There are also stories that are lies that function as
myths. They don’t arise in dreams, but are carefully cultivated for greedy,
narrow and political/economic ends. The narrative of racial superiority, for
example. This was one deliberately implanted in the minds of white Americans
trying to square the practice of slavery with their Christian upbringing and
general sense of what is right and decent. It caught hold with a vengeance and
still has us in its grip 150 years after slavery was abolished.
During Reconstruction, a period of some 12 years after
the Civil War, black folks participated in the government because the Northern
troops were there. But the narrative of white superiority did not change in the
minds of the Southerners (or most Northerners, for that matter) and once the
troops were removed, that story came alive again with a vengeance, first with
the rise of the Ku Klux Klan and later, the Jim Crow laws. Without a change of
narrative to change the minds and hearts of the people with power and
privilege, there was no change.
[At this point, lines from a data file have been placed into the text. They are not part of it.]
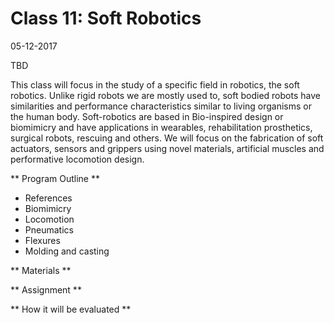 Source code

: # Class 11: Soft Robotics

05-12-2017

TBD

This class will focus in the study of a specific field in robotics, the soft robotics. Unlike rigid robots we are mostly used to, soft bodied robots have similarities and performance characteristics similar to living organisms or the human body. Soft-robotics are based in Bio-inspired design or biomimicry  and have applications in wearables, rehabilitation prosthetics, surgical robots, rescuing and others. We will focus on the fabrication of soft actuators, sensors and grippers using novel materials, artificial muscles and performative locomotion design.


** Program Outline **

- References
- Biomimicry
- Locomotion
- Pneumatics
- Flexures
- Molding and casting


** Materials **


** Assignment **


** How it will be evaluated **

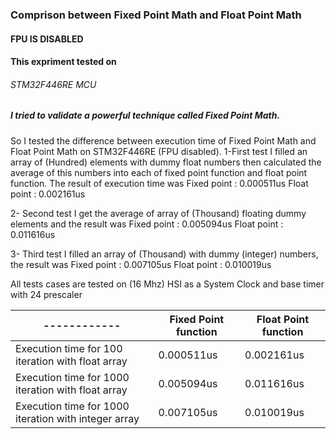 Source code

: ### Comprison between Fixed Point Math and Float Point Math 
####  FPU IS DISABLED
#### This expriment tested on  <h6> STM32F446RE MCU
   
   ##### I tried to validate a powerful technique called Fixed Point Math.
So I tested the difference between execution time of Fixed Point Math and Float Point Math on STM32F446RE (FPU disabled).
1-First test I filled an array of (Hundred) elements with dummy float numbers then calculated the average of this numbers into each of fixed point function and float point function.
The result of execution time was
Fixed point : 0.000511us
Float point : 0.002161us

2- Second test I get the average of array of (Thousand) floating dummy elements and the result was
Fixed point : 0.005094us
Float point : 0.011616us

3- Third test I filled an array of (Thousand) with dummy (integer) numbers, the result was
Fixed point : 0.007105us
Float point : 0.010019us

All tests cases are tested on (16 Mhz) HSI as a System Clock and base timer with 24 prescaler

   ------------                                      |Fixed Point function  | Float Point function
   -----------                                       | ------------         | -------------
Execution time for 100 iteration with float array    | 0.000511us           | 0.002161us
Execution time for 1000 iteration with float array   | 0.005094us           | 0.011616us
Execution time for 1000 iteration with integer array | 0.007105us           | 0.010019us
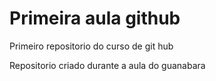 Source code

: # Primeira aula github
 Primeiro repositorio do curso de git hub

 Repositorio criado durante a aula do guanabara
 
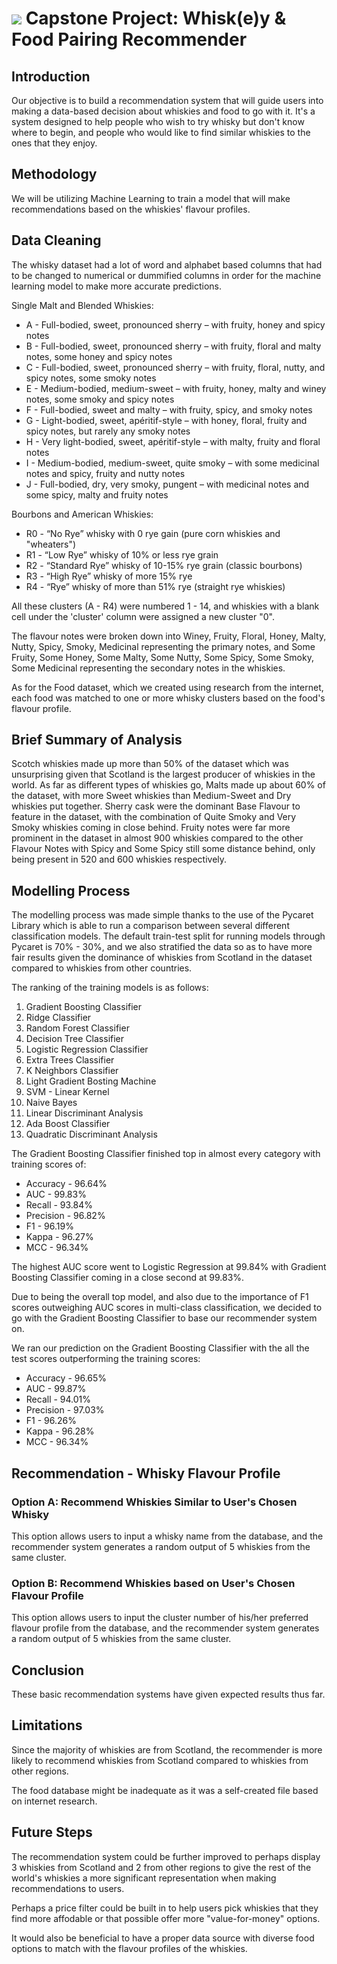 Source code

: ﻿# ![](https://ga-dash.s3.amazonaws.com/production/assets/logo-9f88ae6c9c3871690e33280fcf557f33.png) Capstone Project: Whisk(e)y & Food Pairing Recommender


## Introduction ##
Our objective is to build a recommendation system that will guide users into making a data-based decision about whiskies and food to go with it. It's a system designed to help people who wish to try whisky but don't know where to begin, and people who would like to find similar whiskies to the ones that they enjoy.


## Methodology ##
We will be utilizing Machine Learning to train a model that will make recommendations based on the whiskies' flavour profiles.



## Data Cleaning ##
The whisky dataset had a lot of word and alphabet based columns that had to be changed to numerical or dummified columns in order for the machine learning model to make more accurate predictions.

Single Malt and Blended Whiskies:
- A - Full-bodied, sweet, pronounced sherry – with fruity, honey and spicy notes
- B - Full-bodied, sweet, pronounced sherry – with fruity, floral and malty notes, some honey and spicy notes
- C - Full-bodied, sweet, pronounced sherry – with fruity, floral, nutty, and spicy notes, some smoky notes
- E - Medium-bodied, medium-sweet – with fruity, honey, malty and winey notes, some smoky and spicy notes
- F - Full-bodied, sweet and malty – with fruity, spicy, and smoky notes
- G - Light-bodied, sweet, apéritif-style – with honey, floral, fruity and spicy notes, but rarely any smoky notes
- H - Very light-bodied, sweet, apéritif-style – with malty, fruity and floral notes
- I - Medium-bodied, medium-sweet, quite smoky – with some medicinal notes and spicy, fruity and nutty notes
- J - Full-bodied, dry, very smoky, pungent – with medicinal notes and some spicy, malty and fruity notes

Bourbons and American Whiskies:
- R0 - “No Rye” whisky with 0 rye gain (pure corn whiskies and "wheaters")
- R1 - “Low Rye” whisky of 10% or less rye grain
- R2 - “Standard Rye” whisky of 10-15% rye grain (classic bourbons)
- R3 - “High Rye” whisky of more 15% rye
- R4 - “Rye” whisky of more than 51% rye (straight rye whiskies)

All these clusters (A - R4) were numbered 1 - 14, and whiskies with a blank cell under the 'cluster' column were assigned a new cluster "0".

The flavour notes were broken down into Winey, Fruity, Floral, Honey, Malty, Nutty, Spicy, Smoky, Medicinal representing the primary notes, and Some Fruity, Some Honey, Some Malty, Some Nutty, Some Spicy, Some Smoky, Some Medicinal representing the secondary notes in the whiskies. 
 
As for the Food dataset, which we created using research from the internet, each food was matched to one or more whisky clusters based on the food's flavour profile.




## Brief Summary of Analysis ##
Scotch whiskies made up more than 50% of the dataset which was unsurprising given that Scotland is the largest producer of whiskies in the world. As far as different types of whiskies go, Malts made up about 60% of the dataset, with more Sweet whiskies than Medium-Sweet and Dry whiskies put together. Sherry cask were the dominant Base Flavour to feature in the dataset, with the combination of Quite Smoky and Very Smoky whiskies coming in close behind. Fruity notes were far more prominent in the dataset in almost 900 whiskies compared to the other Flavour Notes with Spicy and Some Spicy still some distance behind, only being present in 520 and 600 whiskies respectively.

## Modelling Process ##
The modelling process was made simple thanks to the use of the Pycaret Library which is able to run a comparison between several different classification models. The default train-test split for running models through Pycaret is 70% - 30%, and we also stratified the data so as to have more fair results given the dominance of whiskies from Scotland in the dataset compared to whiskies from other countries.

The ranking of the training models is as follows:

1. Gradient Boosting Classifier
2. Ridge Classifier
3. Random Forest Classifier
4. Decision Tree Classifier
5. Logistic Regression Classifier
6. Extra Trees Classifier
7. K Neighbors Classifier
8. Light Gradient Bosting Machine
9. SVM - Linear Kernel
10. Naive Bayes
11. Linear Discriminant Analysis
12. Ada Boost Classifier
13. Quadratic Discriminant Analysis

The Gradient Boosting Classifier finished top in almost every category with training scores of:
 - Accuracy - 96.64%
 - AUC - 99.83%
- Recall - 93.84%
- Precision - 96.82%
- F1 - 96.19%
- Kappa - 96.27%
- MCC - 96.34%

The highest AUC score went to Logistic Regression at 99.84% with Gradient Boosting Classifier coming in a close second at 99.83%.

Due to being the overall top model, and also due to the importance of F1 scores outweighing AUC scores in multi-class classification, we decided to go with the Gradient Boosting Classifier to base our recommender system on.

We ran our prediction on the Gradient Boosting Classifier with the all the test scores outperforming the training scores:
- Accuracy - 96.65%
- AUC - 99.87%
- Recall - 94.01%
- Precision - 97.03%
- F1 - 96.26%
- Kappa - 96.28%
- MCC - 96.34%

## Recommendation - Whisky Flavour Profile ##

### Option A: Recommend Whiskies Similar to User's Chosen Whisky
This option allows users to input a whisky name from the database, and the recommender system generates a random output of 5 whiskies from the same cluster.

### Option B: Recommend Whiskies based on User's Chosen Flavour Profile
This option allows users to input the cluster number of his/her preferred flavour profile from the database, and the recommender system generates a random output of 5 whiskies from the same cluster.

## Conclusion ##
These basic recommendation systems have given expected results thus far.


## Limitations ##
Since the majority of whiskies are from Scotland, the recommender is more likely to recommend whiskies from Scotland compared to whiskies from other regions.

The food database might be inadequate as it was a self-created file based on internet research.


## Future Steps ##
The recommendation system could be further improved to perhaps display 3 whiskies from Scotland and 2 from other regions to give the rest of the world's whiskies a more significant representation when making recommendations to users.

Perhaps a price filter could be built in to help users pick whiskies that they find more affodable or that possible offer more "value-for-money" options.

It would also be beneficial to have a proper data source with diverse food options to match with the flavour profiles of the whiskies.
Without a change of narrative to change the
minds and hearts of the people with power and privilege, there is no change
today.
All this a prelude to an old myth that illuminates a
possible path to redemption in the United States. And it comes from an unlikely
time and source—the European Medieval story of Parzival and the Holy Grail. In
my version, the Holy Grail is the promise of the American Dream fulfilled for all its citizens, a beautiful and
stirring story powerless to be wholly (and holy!) born until its conditions are
fulfilled. There is one key thing missing that keeps the horror alive, that
allowed for the recent fiasco of the head of a music organization to defend his
all-white board by claiming that “blacks and Latinos lack the necessary
keyboard skills” to qualify. (If for even a second you wonder if this is true,
listen to Art Tatum, Oscar Peterson, Herbie Hancock, Andre Watts, Cuhucho
Valdez, Gonzalo Rubalcabo, etc. etc etc). The story of Parzival holds the key to what's missing.
Parzival is a naïve country-bumpkin sort who decides
to become a knight and stumbles into the castle that holds the Holy Grail, the
chalice that received Christ’s blood from the Crucifixion that holds magical
powers. He witnesses a king brought in on a litter with a gaping wound in his
side that bleeds day and night without healing. Every
day in the palace, a ritual involving the Holy Grail is performed, but the
wounded king is unable to partake of it and thus, no one is refreshed. Indeed,
the land is laid to waste (the central image of TS Eliot’s The Wasteland)
and no healing is in sight until a certain question is asked of the Grail King.
Parzival meets the king,
but because he was brought up to be polite and not ask questions, fails to say
the one thing that would heal the king and restore the Grail and the land to
its fertile, life-giving power.
He leaves the castle, which instantly disappears and
spends the next 30 years or so trying to find it again. When he does, it is as a
mature man who has been through life’s travails and grown to some courage and
wisdom. Now he asks the King, “What ails you?” And that simple question is
enough to stop the bleeding, restore the Grail to its power and heal the land.
And so it is today that we white folks walk daily
amongst black folks (and Latinos, Native Americans, Muslims, gay people, etc.)
and rarely ask the question “What ails you?” We’re too preoccupied with having
a nice day or afraid to face the actual building blocks of the country we like
to think of the greatest and thus, the wound bleeds and bleeds and the hurt and
the harm go on. We can change the laws and give all the facts and statistics,
but without this fundamental change in our guiding narrative, we’re stuck with
the weird notions that “black lack the necessary keyboard skills.”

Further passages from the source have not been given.